Via the Mirror of Justice blog, the St. Thomas University Law School is up in arms at being labled a a "conservative" institution by National Public Radio (whose opinion is apparently much valued by STU Law). According to the dean, STU Law's (alleged) seriousness about its' Catholic identity does not equate with pursuing a "conservative" political agenda. In any event, notes the dean, "There is nothing politically 'conservative' about our mission, and the people we have attracted prove this. The vast majority of our faculty and student body are left-of-center politically. Our faculty includes individuals who are openly gay, who support abortion rights, who oppose the death penalty, and who have worked on behalf of other 'liberal' causes. We have chapters of the National Lawyers Guild and Out!law on campus, but we do not have a chapter of the American Center for Law & Justice. We are one of the few law schools in the country to require all of our students to do public service as a condition of graduation, and the American Bar Association recently singled out for praise the high number of our graduates who have taken Legal Aid and other public service jobs."
Gee, with those kind of credentials, how could NPR have been so dumb as to call STU Law a "conservative" school?
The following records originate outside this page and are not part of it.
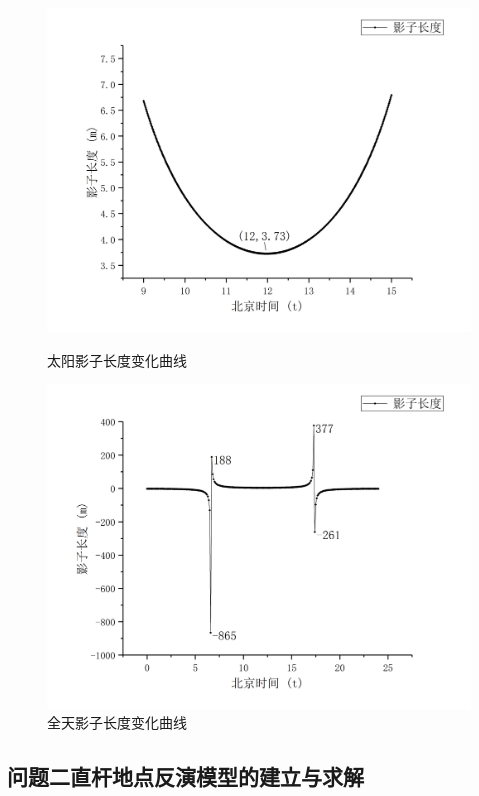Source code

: \documentclass[12pt]{cumcmart}   %
\begin{document}
\begin{figure}[h]
	\centering
	\begin{minipage}{.45\textwidth}
		\centering
		\includegraphics[width=.95\textwidth]{images/yingchang.png}
		\caption{太阳影子长度变化曲线}
		\label{yingchang}
	\end{minipage}\hfill
	\begin{minipage}{.45\textwidth}
		\centering
		\includegraphics[width=.95\textwidth]{images/yingchangtian.png}
		\caption{全天影子长度变化曲线}
		\label{yingchangtian}
	\end{minipage}	
\end{figure}



\subsection{问题二直杆地点反演模型的建立与求解}
\end{document}
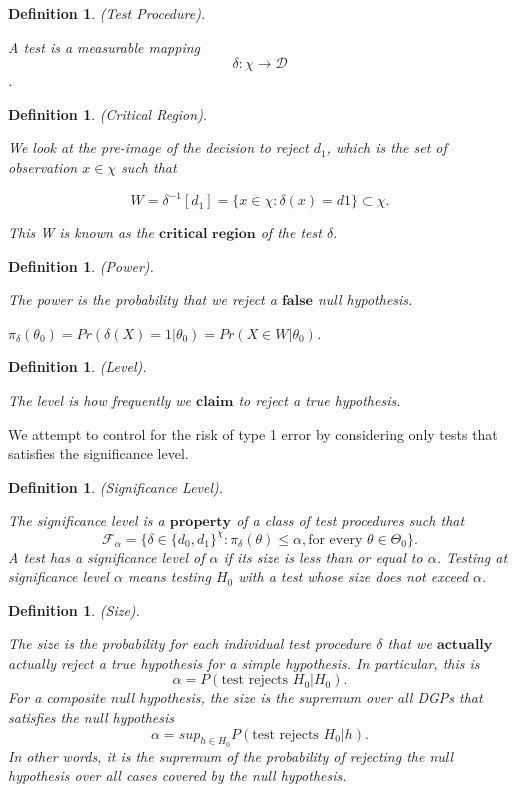 \documentclass[twoside]{article}
\newtheorem{definition}[theorem]{Definition}
\begin{document}
\begin{definition}(Test Procedure).

A test is a measurable mapping $$\delta: \chi \rightarrow \mathcal{D}$$.

\end{definition}


\begin{definition}
(Critical Region). 

We look at the pre-image of the decision to reject $d_1$, which is the set of observation $x \in \chi$ such that

$$W = \delta^{-1}[d_1] = \{x \in \chi: \delta(x) = d1 \} \subset \chi.$$

This W is known as the $\textbf{critical region}$ of the test $\delta$.
\end{definition}

\begin{definition}
(Power).

The power is the probability that we reject a $\textbf{false}$ null hypothesis. 

$\pi_{\delta}(\theta_0) = Pr(\delta(X) = 1| \theta_0) = Pr(X \in W|\theta_0)$.
\end{definition}


\begin{definition}
(Level).

The level is how frequently we $\textbf{claim}$ to reject a true hypothesis.
\end{definition}

We attempt to control for the risk of type 1 error by considering only tests that satisfies the significance level. 

\begin{definition}
(Significance Level). 

The significance level is a $\textbf{property}$ of a class of test procedures such that
$$
\mathcal{F}_{\alpha} = \{\delta \in \{d_0, d_1\}^{\chi}: \pi_{\delta}(\theta) \leq \alpha, \text{for every } \theta \in \Theta_0\}.
$$
A test has a significance level of $\alpha$ if its size is less than or equal to $\alpha$. Testing at significance level $\alpha$ means testing $H_0$ with a test whose size does not exceed $\alpha$.
\end{definition}

\begin{definition}
(Size).

The size is the probability for each individual test procedure $\delta$ that we $\textbf{actually}$ actually reject a true hypothesis for a simple hypothesis. In particular, this is
$$
\alpha = P(\text{test rejects }H_0|H_0).
$$
For a composite null hypothesis, the size is the supremum over all DGPs that satisfies the null hypothesis
$$
\alpha = sup_{h \in H_0}P(\text{test rejects } H_0| h).
$$
In other words, it is the supremum of the probability of rejecting the null hypothesis over all cases covered by the null hypothesis.
\end{definition}
\end{document}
And, as strongly suggested by the Mirror of Justice bloggers, to call STU Law "liberal" simply lacks "nuance." What a load of highfalutin crap. Although I would agree that one cannot catergorize orthodox Catholicism into an ideological classification, I find it incredibly difficult to believe that any objectively orthodox Catholic could be a left-wing liberal. As such, it seems clear to me that STU Law, through its lauding and admitted recruitment of faculty members and students who hold and promote viewpoints that are decidedly anti-Catholic, is pretty far to the left of the political spectrum. In this sense, I would question whether it is even accurate for STU Law to claim that it is serious about its Catholic identity.
Update: Although it's not specifically the law school, here's more evidence supporting STU Law's claim that it is not "conservative" (as if it's a bad thing to be).
1 comment:
While not a Roman Catholic Law School, Trinity International University's Trinity Law School is, by these criteria, a conservative christian law school. We do have an office of the Pacific Justice Institute here for internships for our students. Most of our faculty are moral conservatives (as opposed to libertarians and big business only "conservatives.").